Open World : Engineered Systems, la planche de salut pour Oracle dans le hardware ?

En difficulté trimestre après trimestre sur le marché des serveurs, Oracle mise beaucoup sur ses serveurs spécialisés, les Engineered Systems comme Exadata ou Exalogic. Ceux-ci pèsent déjà près de 50 % de son activité hardware. Et sont au centre de sa stratégie.

De notre envoyé spécial à San Francisco.

Après In-Memory et Big Data, Oracle a mis à l’honneur son nouveau processeur M6 équipant deux nouveaux serveurs haut de gamme.

 M6 : la petite puce qui monte

Le serveur SPARC M6-32 (spécifications détaillées ici) peut contenir jusqu’à 32 processeurs SPARC M6 à 12 cœurs cadencé à 3,6 GHz, soit un total de 384 cœurs, jusqu’à 32 téraoctets de mémoire, et avec des bandes passantes entre composants atteignant les 1,4 To pour la mémoire, 1 To/s pour les entrées-sorties, et jusqu’à 3 To/s pour le système. Un serveur très haut de gamme que la société présente comme « très fiable, simple à administrer, un système évolutif avec la plupart des avantages des mainframes traditionnels, sans les coûts associés, ni la complexité, et sans verrouillage [du client]… au prix d’un système ouvert. »

Et Oracle compare son serveur SPARC M6-32 (environ 1,21 million de dollars) à une configuration équivalente d’un IBM Power 795 Power7 proposée à environ 6,491 millions de dollars. La guerre est ouverte !

Le constructeur annonce aussi la version SuperCluster M6-32 (détails ici), un serveur dédié de la famille Engineered System combinant ce serveur avec un serveur Exadata (en photo), le tout bénéficiant des optimisations du logiciel Exalogic. Un ensemble destiné aux très grandes bases de données, à la consolidation d’applications ou au cloud privé. Mais alors, l’ardoise grimpe au-delà des 3 millions de dollars.

Annoncé pour 2014, le serveur Database Backup Logging Recovery Appliance est lui aussi spécialisé.
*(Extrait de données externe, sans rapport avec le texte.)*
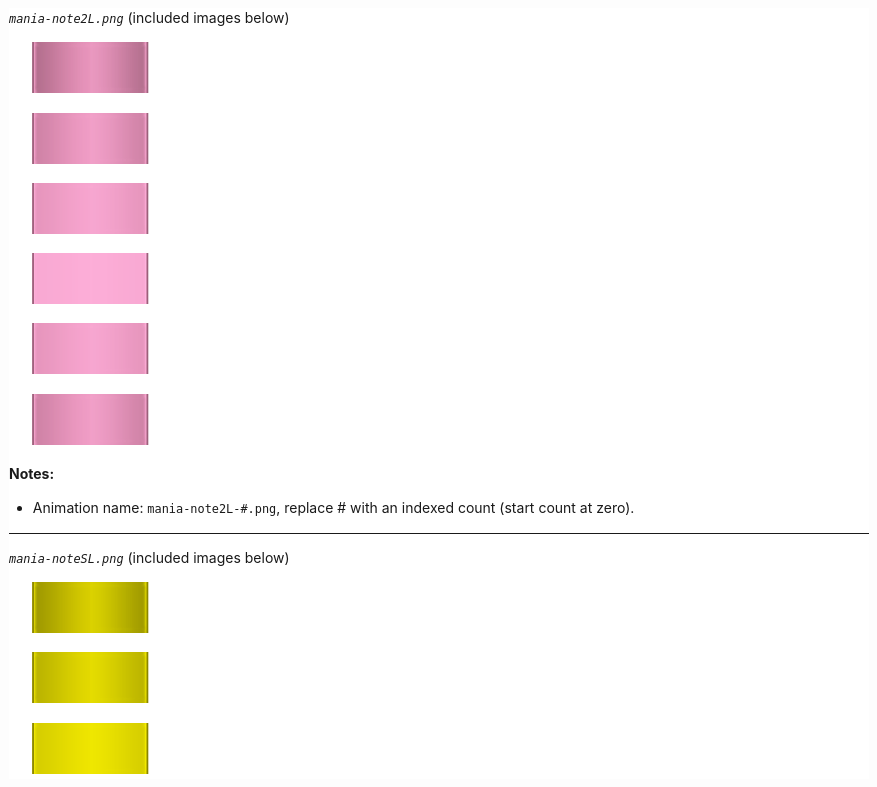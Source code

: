 *`mania-note2L.png`* (included images below)

![](img/mania-note2L-0.png "mania-note2L-0.png")

![](img/mania-note2L-1.png "mania-note2L-1.png")

![](img/mania-note2L-2.png "mania-note2L-2.png")

![](img/mania-note2L-3.png "mania-note2L-3.png")

![](img/mania-note2L-4.png "mania-note2L-4.png")

![](img/mania-note2L-5.png "mania-note2L-5.png")

**Notes:**

- Animation name: `mania-note2L-#.png`, replace # with an indexed count (start count at zero).

* * *

*`mania-noteSL.png`* (included images below)

![](img/mania-noteSL-0.png "mania-noteSL-0.png")

![](img/mania-noteSL-1.png "mania-noteSL-1.png")

![](img/mania-noteSL-2.png "mania-noteSL-2.png")
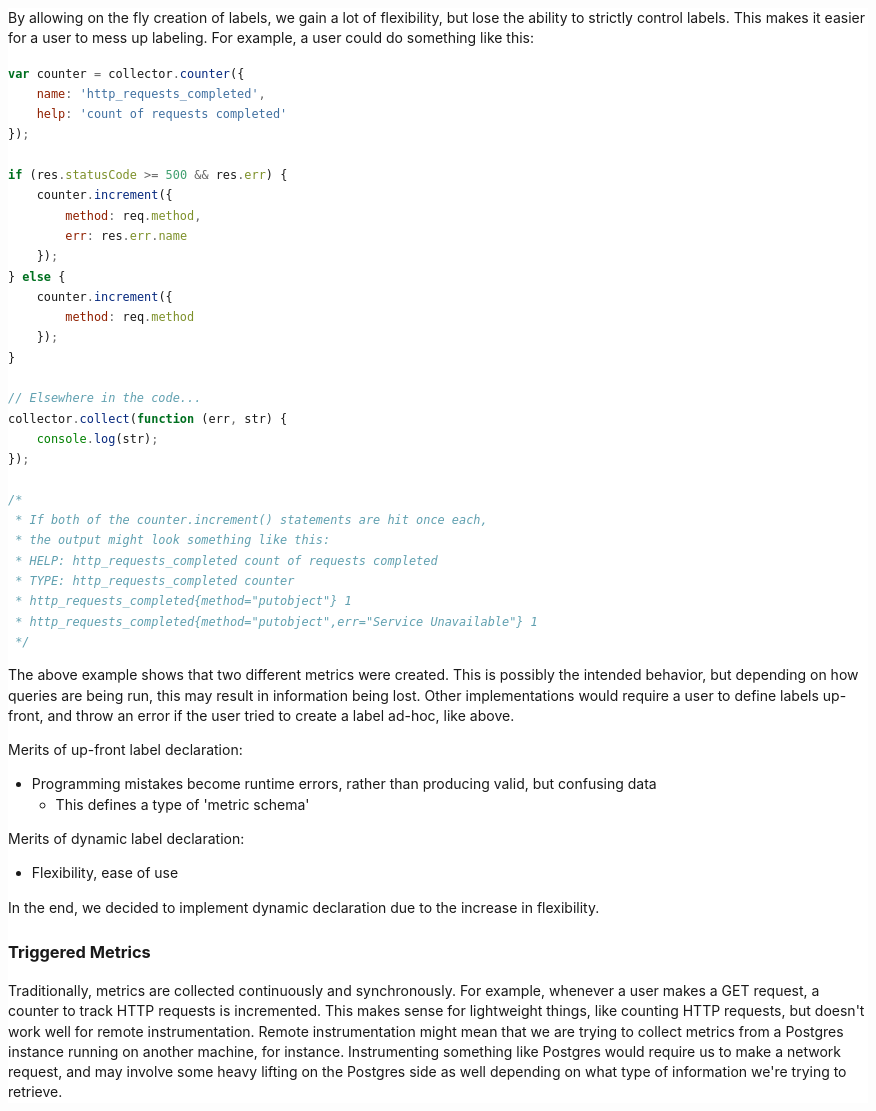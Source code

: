 By allowing on the fly creation of labels, we gain a lot of flexibility,
but lose the ability to strictly control labels. This makes it easier for
a user to mess up labeling. For example, a user could do something like
this:
```javascript
var counter = collector.counter({
    name: 'http_requests_completed',
    help: 'count of requests completed'
});

if (res.statusCode >= 500 && res.err) {
    counter.increment({
        method: req.method,
        err: res.err.name
    });
} else {
    counter.increment({
        method: req.method
    });
}

// Elsewhere in the code...
collector.collect(function (err, str) {
    console.log(str);
});

/*
 * If both of the counter.increment() statements are hit once each,
 * the output might look something like this:
 * HELP: http_requests_completed count of requests completed
 * TYPE: http_requests_completed counter
 * http_requests_completed{method="putobject"} 1
 * http_requests_completed{method="putobject",err="Service Unavailable"} 1
 */
```
The above example shows that two different metrics were created. This is
possibly the intended behavior, but depending on how queries are being
run, this may result in information being lost. Other implementations
would require a user to define labels up-front, and throw an error if
the user tried to create a label ad-hoc, like above.

Merits of up-front label declaration:
* Programming mistakes become runtime errors, rather than producing
    valid, but confusing data
    * This defines a type of 'metric schema'

Merits of dynamic label declaration:
* Flexibility, ease of use

In the end, we decided to implement dynamic declaration due to the
increase in flexibility.

### Triggered Metrics
Traditionally, metrics are collected continuously and synchronously. For
example, whenever a user makes a GET request, a counter to track HTTP requests
is incremented. This makes sense for lightweight things, like counting HTTP
requests, but doesn't work well for remote instrumentation. Remote
instrumentation might mean that we are trying to collect metrics from a Postgres
instance running on another machine, for instance. Instrumenting something like
Postgres would require us to make a network request, and may involve some heavy
lifting on the Postgres side as well depending on what type of information we're
trying to retrieve.
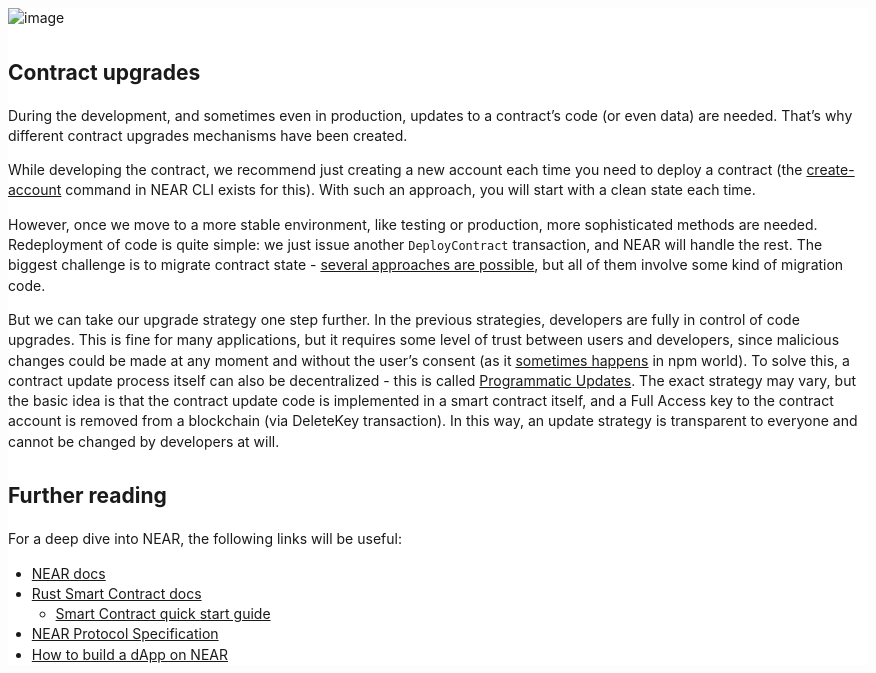![image](/docs/assets/web3/web3-19.png)

## Contract upgrades

During the development, and sometimes even in production, updates to a contract’s code (or even data) are needed. That’s why different contract upgrades mechanisms have been created.

While developing the contract, we recommend just creating a new account each time you need to deploy a contract (the [create-account](../../4.tools/cli.md#near-create-account) command in NEAR CLI exists for this). With such an approach, you will start with a clean state each time.

However, once we move to a more stable environment, like testing or production, more sophisticated methods are needed. Redeployment of code is quite simple: we just issue another `DeployContract` transaction, and NEAR will handle the rest. The biggest challenge is to migrate contract state - [several approaches are possible](../../2.develop/upgrade.md#migrating-the-state), but all of them involve some kind of migration code.

But we can take our upgrade strategy one step further. In the previous strategies, developers are fully in control of code upgrades. This is fine for many applications, but it requires some level of trust between users and developers, since malicious changes could be made at any moment and without the user’s consent (as it [sometimes happens](https://www.bleepingcomputer.com/news/security/dev-corrupts-npm-libs-colors-and-faker-breaking-thousands-of-apps/) in npm world). To solve this, a contract update process itself can also be decentralized - this is called [Programmatic Updates](../../2.develop/upgrade.md#programmatic-update). The exact strategy may vary, but the basic idea is that the contract update code is implemented in a smart contract itself, and a Full Access key to the contract account is removed from a blockchain (via DeleteKey transaction). In this way, an update strategy is transparent to everyone and cannot be changed by developers at will.

## Further reading

For a deep dive into NEAR, the following links will be useful:

- [NEAR docs](https://docs.near.org)
- [Rust Smart Contract docs](/sdk/rust/introduction)
  - [Smart Contract quick start guide](/develop/quickstart-guide)
- [NEAR Protocol Specification](https://nomicon.io/)
- [How to build a dApp on NEAR](../../3.tutorials/examples/guest-book.md)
« La sauvegarde traditionnelle se contente de sauvegarder des fichiers, et traite les bases de données comme les autres applications », a expliqué Larry Ellison, le patron d’Oracle. « Nous avons donc créé la première appliance spécialement conçue pour la sauvegarde et la protection des bases de données. »

Annoncée comme capable d’assurer « une protection proche de zéro perte de données »,  cette appliance impacterait au minimum les performances tout en proposant une architecture massivement évolutive.

Quel potentiel pour ces “nouveaux mainframes” dits “ouverts” ?

Tandis qu’une grande partie des entreprises semble se positionner sur des environnements évolutifs et modulaires de milieu de gamme (devenus très performants), Oracle confirme donc sa stratégie volontariste sur ses Engineered Systems.

Selon le cabinet d’études Gartner, 45 milliards de dollars seraient générés sur le marché de serveurs d’entreprise, dont 15 % de serveurs Unix, soit un peu moins de 7 milliards.

Par ailleurs, Garner prédit un marché de 15 milliards de dollars pour les serveurs de type Enginereed System (ou Pure System chez IBM) en 2015. Il semblerait qu’Oracle table sur un chiffre d’affaires de 2,5 milliards de dollars avec ses serveurs spécialisés cette même année.

D’après diverses sources, le constructeur serait passé d’une activité où les Enginereed Systems pesaient 25 % du total (pour 80 % de serveurs classiques) à une certaine forme d’équilibre (45 % – 55 %). Il espère donc au minimum inverser ces proportions dans les mois à venir.

D’après nos sources, les Engineered Systems décollent fortement fin 2013 en France, en Espagne, en Italie ou encore au Portugal, malgré la crise. Selon Oracle, ces serveurs enregistreraient une croissance de plus de 50 % au niveau mondial.

Une approche différente. Mais en quoi ?

Avec les Engineered Systems, Oracle se propose d’accélérer la base de données de l’entreprise, ce qui accélère aussi les applications. D’autant plus que ces environnements améliorent aussi les performances du serveur WebLogic, dans la logique de « hardware+software engineered together ».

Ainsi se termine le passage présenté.